EXERCISE OBJECTIVE
Every entry should be transcribed word for word, so that nothing is missing.
** Opening SOURCE MATERIAL block **
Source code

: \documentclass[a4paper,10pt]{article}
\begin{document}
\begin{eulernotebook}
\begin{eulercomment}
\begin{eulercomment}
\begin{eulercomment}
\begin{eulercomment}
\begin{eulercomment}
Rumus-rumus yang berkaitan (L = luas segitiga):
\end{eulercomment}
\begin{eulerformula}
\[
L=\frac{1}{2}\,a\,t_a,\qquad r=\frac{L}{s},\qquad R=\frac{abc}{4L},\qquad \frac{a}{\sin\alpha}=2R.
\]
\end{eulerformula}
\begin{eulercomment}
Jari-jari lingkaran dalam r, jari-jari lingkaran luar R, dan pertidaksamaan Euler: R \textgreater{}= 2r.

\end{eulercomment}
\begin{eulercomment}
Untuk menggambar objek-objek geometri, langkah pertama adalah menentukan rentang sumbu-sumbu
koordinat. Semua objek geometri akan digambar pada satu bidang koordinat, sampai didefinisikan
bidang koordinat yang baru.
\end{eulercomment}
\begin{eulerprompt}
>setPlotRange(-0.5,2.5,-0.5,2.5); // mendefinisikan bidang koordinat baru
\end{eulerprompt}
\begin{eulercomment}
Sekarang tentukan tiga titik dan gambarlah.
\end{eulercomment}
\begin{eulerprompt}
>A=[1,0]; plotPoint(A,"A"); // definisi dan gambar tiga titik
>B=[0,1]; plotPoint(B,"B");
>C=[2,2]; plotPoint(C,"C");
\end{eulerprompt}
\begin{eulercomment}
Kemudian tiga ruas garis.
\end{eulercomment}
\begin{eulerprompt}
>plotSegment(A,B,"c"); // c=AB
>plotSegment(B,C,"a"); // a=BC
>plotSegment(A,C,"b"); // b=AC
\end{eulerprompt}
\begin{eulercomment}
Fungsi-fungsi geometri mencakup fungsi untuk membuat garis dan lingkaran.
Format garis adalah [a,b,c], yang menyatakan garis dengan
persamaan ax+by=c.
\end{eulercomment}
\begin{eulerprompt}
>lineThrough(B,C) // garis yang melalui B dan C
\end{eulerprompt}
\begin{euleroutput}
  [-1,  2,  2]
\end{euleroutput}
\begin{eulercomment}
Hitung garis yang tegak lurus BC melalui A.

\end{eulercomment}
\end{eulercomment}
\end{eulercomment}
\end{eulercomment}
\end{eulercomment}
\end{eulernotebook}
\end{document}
** Closing SOURCE MATERIAL block **
REPLY TO THE EXERCISE
Source code

: \documentclass[a4paper,10pt]{article}
\begin{document}
\begin{eulernotebook}
\begin{eulercomment}
\begin{eulercomment}
\begin{eulercomment}
\begin{eulercomment}
\begin{eulercomment}
Rumus-rumus yang berkaitan (L = luas segitiga):
\end{eulercomment}
\begin{eulerformula}
\[
L=\frac{1}{2}\,a\,t_a,\qquad r=\frac{L}{s},\qquad R=\frac{abc}{4L},\qquad \frac{a}{\sin\alpha}=2R.
\]
\end{eulerformula}
\begin{eulercomment}
Jari-jari lingkaran dalam r, jari-jari lingkaran luar R, dan pertidaksamaan Euler: R \textgreater{}= 2r.

\end{eulercomment}
\begin{eulercomment}
Untuk menggambar objek-objek geometri, langkah pertama adalah menentukan rentang sumbu-sumbu
koordinat. Semua objek geometri akan digambar pada satu bidang koordinat, sampai didefinisikan
bidang koordinat yang baru.
\end{eulercomment}
\begin{eulerprompt}
>setPlotRange(-0.5,2.5,-0.5,2.5); // mendefinisikan bidang koordinat baru
\end{eulerprompt}
\begin{eulercomment}
Sekarang tentukan tiga titik dan gambarlah.
\end{eulercomment}
\begin{eulerprompt}
>A=[1,0]; plotPoint(A,"A"); // definisi dan gambar tiga titik
>B=[0,1]; plotPoint(B,"B");
>C=[2,2]; plotPoint(C,"C");
\end{eulerprompt}
\begin{eulercomment}
Kemudian tiga ruas garis.
\end{eulercomment}
\begin{eulerprompt}
>plotSegment(A,B,"c"); // c=AB
>plotSegment(B,C,"a"); // a=BC
>plotSegment(A,C,"b"); // b=AC
\end{eulerprompt}
\begin{eulercomment}
Fungsi-fungsi geometri mencakup fungsi untuk membuat garis dan lingkaran.
Format garis adalah [a,b,c], yang menyatakan garis dengan
persamaan ax+by=c.
\end{eulercomment}
\begin{eulerprompt}
>lineThrough(B,C) // garis yang melalui B dan C
\end{eulerprompt}
\begin{euleroutput}
  [-1,  2,  2]
\end{euleroutput}
\begin{eulercomment}
Hitung garis yang tegak lurus BC melalui A.

\end{eulercomment}
\end{eulercomment}
\end{eulercomment}
\end{eulercomment}
\end{eulercomment}
\end{eulernotebook}
\end{document}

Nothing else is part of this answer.